=== Data for the task ===
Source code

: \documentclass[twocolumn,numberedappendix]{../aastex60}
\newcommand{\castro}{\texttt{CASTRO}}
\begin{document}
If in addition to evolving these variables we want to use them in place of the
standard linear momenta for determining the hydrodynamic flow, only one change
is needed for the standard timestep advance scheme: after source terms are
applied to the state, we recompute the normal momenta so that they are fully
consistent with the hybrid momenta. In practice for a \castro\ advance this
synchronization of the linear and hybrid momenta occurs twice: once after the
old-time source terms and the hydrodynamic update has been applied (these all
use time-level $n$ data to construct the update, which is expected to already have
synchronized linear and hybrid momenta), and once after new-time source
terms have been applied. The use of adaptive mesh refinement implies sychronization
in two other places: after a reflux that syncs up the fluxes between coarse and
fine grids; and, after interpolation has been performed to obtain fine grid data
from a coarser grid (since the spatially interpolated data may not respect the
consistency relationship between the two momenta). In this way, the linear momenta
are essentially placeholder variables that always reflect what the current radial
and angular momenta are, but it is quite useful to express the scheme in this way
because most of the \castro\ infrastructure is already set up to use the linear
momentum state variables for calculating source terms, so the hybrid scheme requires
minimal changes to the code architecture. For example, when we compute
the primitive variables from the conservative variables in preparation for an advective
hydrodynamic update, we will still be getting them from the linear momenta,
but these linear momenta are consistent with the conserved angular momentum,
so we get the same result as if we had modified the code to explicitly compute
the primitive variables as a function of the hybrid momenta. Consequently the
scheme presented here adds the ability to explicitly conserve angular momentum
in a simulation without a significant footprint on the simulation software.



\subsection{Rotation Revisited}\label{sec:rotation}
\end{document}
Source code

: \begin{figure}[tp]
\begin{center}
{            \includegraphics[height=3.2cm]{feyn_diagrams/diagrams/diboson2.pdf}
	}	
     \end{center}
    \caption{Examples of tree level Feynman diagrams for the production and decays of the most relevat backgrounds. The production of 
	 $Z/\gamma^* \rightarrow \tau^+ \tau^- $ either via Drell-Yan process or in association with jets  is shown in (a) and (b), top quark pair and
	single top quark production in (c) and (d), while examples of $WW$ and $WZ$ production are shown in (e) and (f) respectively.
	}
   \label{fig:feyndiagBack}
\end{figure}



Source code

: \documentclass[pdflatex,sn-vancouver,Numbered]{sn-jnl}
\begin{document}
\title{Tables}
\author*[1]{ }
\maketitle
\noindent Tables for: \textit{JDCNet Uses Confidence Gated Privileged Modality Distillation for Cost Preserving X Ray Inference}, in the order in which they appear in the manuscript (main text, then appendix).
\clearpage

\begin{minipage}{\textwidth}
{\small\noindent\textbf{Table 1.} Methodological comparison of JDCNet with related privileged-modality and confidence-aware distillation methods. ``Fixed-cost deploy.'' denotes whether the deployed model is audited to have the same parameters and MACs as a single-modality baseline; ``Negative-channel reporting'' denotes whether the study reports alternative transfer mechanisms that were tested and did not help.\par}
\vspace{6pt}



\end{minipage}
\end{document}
===
* [Work to complete]:
What is needed is an exact repetition of all the entries above.

* [Exercise answer]:
Source code

: \documentclass[twocolumn,numberedappendix]{../aastex60}
\newcommand{\castro}{\texttt{CASTRO}}
\begin{document}
If in addition to evolving these variables we want to use them in place of the
standard linear momenta for determining the hydrodynamic flow, only one change
is needed for the standard timestep advance scheme: after source terms are
applied to the state, we recompute the normal momenta so that they are fully
consistent with the hybrid momenta. In practice for a \castro\ advance this
synchronization of the linear and hybrid momenta occurs twice: once after the
old-time source terms and the hydrodynamic update has been applied (these all
use time-level $n$ data to construct the update, which is expected to already have
synchronized linear and hybrid momenta), and once after new-time source
terms have been applied. The use of adaptive mesh refinement implies sychronization
in two other places: after a reflux that syncs up the fluxes between coarse and
fine grids; and, after interpolation has been performed to obtain fine grid data
from a coarser grid (since the spatially interpolated data may not respect the
consistency relationship between the two momenta). In this way, the linear momenta
are essentially placeholder variables that always reflect what the current radial
and angular momenta are, but it is quite useful to express the scheme in this way
because most of the \castro\ infrastructure is already set up to use the linear
momentum state variables for calculating source terms, so the hybrid scheme requires
minimal changes to the code architecture. For example, when we compute
the primitive variables from the conservative variables in preparation for an advective
hydrodynamic update, we will still be getting them from the linear momenta,
but these linear momenta are consistent with the conserved angular momentum,
so we get the same result as if we had modified the code to explicitly compute
the primitive variables as a function of the hybrid momenta. Consequently the
scheme presented here adds the ability to explicitly conserve angular momentum
in a simulation without a significant footprint on the simulation software.



\subsection{Rotation Revisited}\label{sec:rotation}
\end{document}
Source code

: \begin{figure}[tp]
\begin{center}
{            \includegraphics[height=3.2cm]{feyn_diagrams/diagrams/diboson2.pdf}
	}	
     \end{center}
    \caption{Examples of tree level Feynman diagrams for the production and decays of the most relevat backgrounds. The production of 
	 $Z/\gamma^* \rightarrow \tau^+ \tau^- $ either via Drell-Yan process or in association with jets  is shown in (a) and (b), top quark pair and
	single top quark production in (c) and (d), while examples of $WW$ and $WZ$ production are shown in (e) and (f) respectively.
	}
   \label{fig:feyndiagBack}
\end{figure}



Source code

: \documentclass[pdflatex,sn-vancouver,Numbered]{sn-jnl}
\begin{document}
\title{Tables}
\author*[1]{ }
\maketitle
\noindent Tables for: \textit{JDCNet Uses Confidence Gated Privileged Modality Distillation for Cost Preserving X Ray Inference}, in the order in which they appear in the manuscript (main text, then appendix).
\clearpage

\begin{minipage}{\textwidth}
{\small\noindent\textbf{Table 1.} Methodological comparison of JDCNet with related privileged-modality and confidence-aware distillation methods. ``Fixed-cost deploy.'' denotes whether the deployed model is audited to have the same parameters and MACs as a single-modality baseline; ``Negative-channel reporting'' denotes whether the study reports alternative transfer mechanisms that were tested and did not help.\par}
\vspace{6pt}



\end{minipage}
\end{document}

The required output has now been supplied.